29 Jun 2016

Plea for new approach to dealing with child abuse

6:53 pm on 29 June 2016

Health and education workers need more training to uncover and deal with evidence of child abuse, says a paediatrician who sees evidence of it on a daily basis.

Starship Hospital child protection team leader Dr Patrick Kelly said there was a trend to focus only on social policy when dealing with child abuse, but society as a whole had to step up and change its approach to prioritising children living within families.

He said health professionals were in a unique position to help children and families.

Dr Patrick Kelly.

Dr Patrick Kelly. Photo: SUPPLIED

"If you as a health professional have a real concern about the welfare of a child, you owe it, both to the child and to their family to be honest with them, it's not about being punitive, it's about saying 'if we don't change something here, I'm seriously concerned that something bad is going to happen to your child'."

Dr Kelly said most families in which a child is abused, contain adults who love and care for that child. He said the idea that the only people who abused children, hated children, simply was not true.

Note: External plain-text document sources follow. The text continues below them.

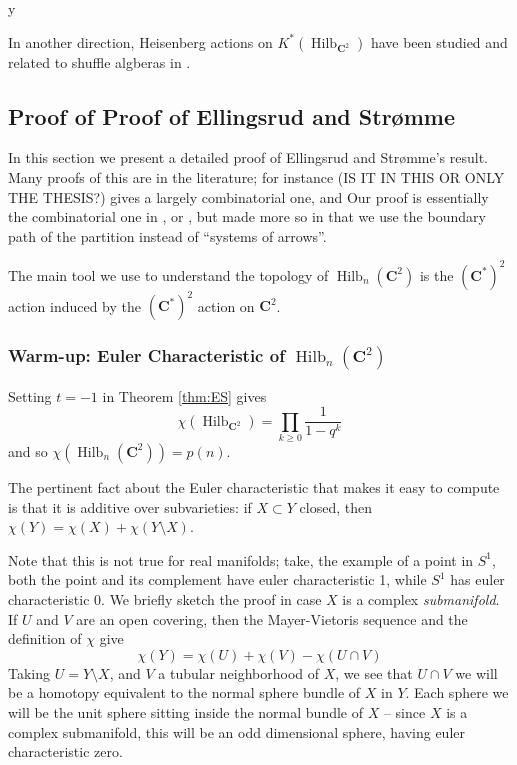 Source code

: y\documentclass{amsart}[12pt]
\theoremstyle{definition}
\newcommand{\C}{\mathbf{C}}
\DeclareMathOperator{\Hilb}{Hilb}
\newcommand{\HG}{\Hilb}
\begin{document}
In another direction, Heisenberg actions on $K^*(\HG_{\C^2})$ have been studied and related to shuffle algberas in \cite{FT, SV}.




\subsection{Proof of \texorpdfstring{Proof of Ellingsrud and Str\o mme}{Proof of Ellingsrud and Stromme}}

In this section we present a detailed proof of Ellingsrud and Str\o mme's result.  Many proofs of this are in the literature; for instance \cite{cheah} (IS IT IN THIS OR ONLY THE THESIS?) gives a largely combinatorial one, and \cite{nakajimabook}   Our proof is essentially the combinatorial one in \cite{cheah}, or , but made more so in that we use the boundary path of the partition instead of ``systems of arrows''.  

The main tool we use to understand the topology of $\Hilb_n(\C^2)$ is the $(\C^*)^2$ action induced by the $(\C^*)^2$ action on $\C^2$.  




\subsubsection{Warm-up: Euler Characteristic of $\Hilb_n(\C^2)$}

Setting $t=-1$ in Theorem \ref{thm:ES} gives
$$\chi(\Hilb_{\C^2})=\prod_{k\geq 0} \frac{1}{1-q^k}$$
and so $\chi(\Hilb_n(\C^2))=p(n)$.

The pertinent fact about the Euler characteristic that makes it easy to compute is that it is additive over subvarieties: if $X\subset Y$ closed, then $\chi(Y)=\chi(X)+\chi(Y\setminus X)$.

Note that this is not true for real manifolds; take, the example of a point in $S^1$, both the point and its complement have euler characteristic 1, while $S^1$ has euler characteristic 0.  We briefly sketch the proof in case $X$ is a complex \emph{submanifold}.  If $U$ and $V$ are an open covering, then the Mayer-Vietoris sequence and the definition of $\chi$ give
$$\chi(Y)=\chi(U)+\chi(V)-\chi(U\cap V)$$
Taking $U=Y\setminus X$, and $V$ a tubular neighborhood of $X$, we see that $U\cap V$ we will be a homotopy equivalent to the normal sphere bundle of $X$ in $Y$.  Each sphere we will be the unit sphere sitting inside the normal bundle of $X$ -- since $X$ is a complex submanifold, this will be an odd dimensional sphere, having euler characteristic zero.  
\end{document}
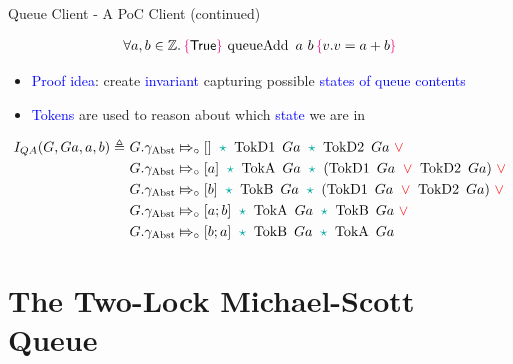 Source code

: \documentclass[9pt,xcolor={dvipsnames}]{beamer}
\newcommand{\queueAdd}{\operatorname{queueAdd}}
\newcommand{\QueueAddInvariant}{I_{QA}}
\newcommand{\Qg}{G}
\newcommand{\QAg}{Ga}
\newcommand{\gabst}{\gname_{\mathrm{Abst}}}
\newcommand{\TokDo}[1]{\operatorname{TokD1} ~ #1}
\newcommand{\TokDoQAg}{\TokDo{\QAg}}
\newcommand{\TokDt}[1]{\operatorname{TokD2} ~ #1}
\newcommand{\TokDtQAg}{\TokDt{\QAg}}
\newcommand{\TokA}[1]{\operatorname{TokA} ~ #1}
\newcommand{\TokAQAg}{\TokA{\QAg}}
\newcommand{\TokB}[1]{\operatorname{TokB} ~ #1}
\newcommand{\TokBQAg}{\TokB{\QAg}}
\newcommand{\abstractstatefullfrag}[2]{#1 \Mapsto_{\circ} #2}
\let\oldlor\lor
\renewcommand{\lor}{\begingroup \color{red} \oldlor \endgroup}
\let\oldstar\star
\renewcommand{\star}{\begingroup \color{Emerald} \oldstar \endgroup}
\begin{document}
\begin{frame}[fragile]{Queue Client - A PoC Client (continued)}
  \begin{lemma}\label{QueueSpecs:spec:queueadd}
    \setlength\abovedisplayskip{-8pt}
    \setlength\belowdisplayskip{2pt}
    \begin{align*}
      \All a, b \in \mathbb{Z} . \hoare{\TRUE}{\queueAdd \ a \ b}{v . v = a + b}
    \end{align*}
  \end{lemma}
  \pause
  \begin{itemize}
    \item \textcolor{blue}{Proof idea}: create \textcolor{blue}{invariant} capturing possible \textcolor{blue}{states of queue contents}
    \item \textcolor{blue}{Tokens} are used to reason about which \textcolor{blue}{state} we are in
  \end{itemize}
  \begin{definition}\label{QueueSpecs:queueadd:invariant}
    \setlength\abovedisplayskip{-8pt}
    \setlength\belowdisplayskip{2pt}
    \begin{align*}
      \QueueAddInvariant(\Qg, \QAg, a, b) \eqdef~
      &\abstractstatefullfrag{\Qg.\gabst}{[]}~\star~\TokDoQAg~\star~\TokDtQAg~\lor\\
      &\abstractstatefullfrag{\Qg.\gabst}{[a]}~\star~\TokAQAg~\star~(\TokDoQAg~\lor~\TokDtQAg)~\lor\\
      &\abstractstatefullfrag{\Qg.\gabst}{[b]}~\star~\TokBQAg~\star~(\TokDoQAg~\lor~\TokDtQAg)~\lor\\
      &\abstractstatefullfrag{\Qg.\gabst}{[a; b]}~\star~\TokAQAg~\star~\TokBQAg~\lor\\
      &\abstractstatefullfrag{\Qg.\gabst}{[b; a]}~\star~\TokBQAg~\star~\TokAQAg~
    \end{align*}
  \end{definition}
\end{frame}


\section{The Two-Lock Michael-Scott Queue}
\end{document}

He said it was possible for health professionals to become a family's ally and to work alongside them, potentially in a more powerful way than outsiders such as social workers or police officers.

But Dr Kelly said if health workers were going to do that they needed to be more skilled about raising such issues with families and in knowing what to do if they received a positive response that abuse was taking place.

He said the number of incidents had risen steadily over the last two decades, despite numerous policies and strategies designed to reduce it.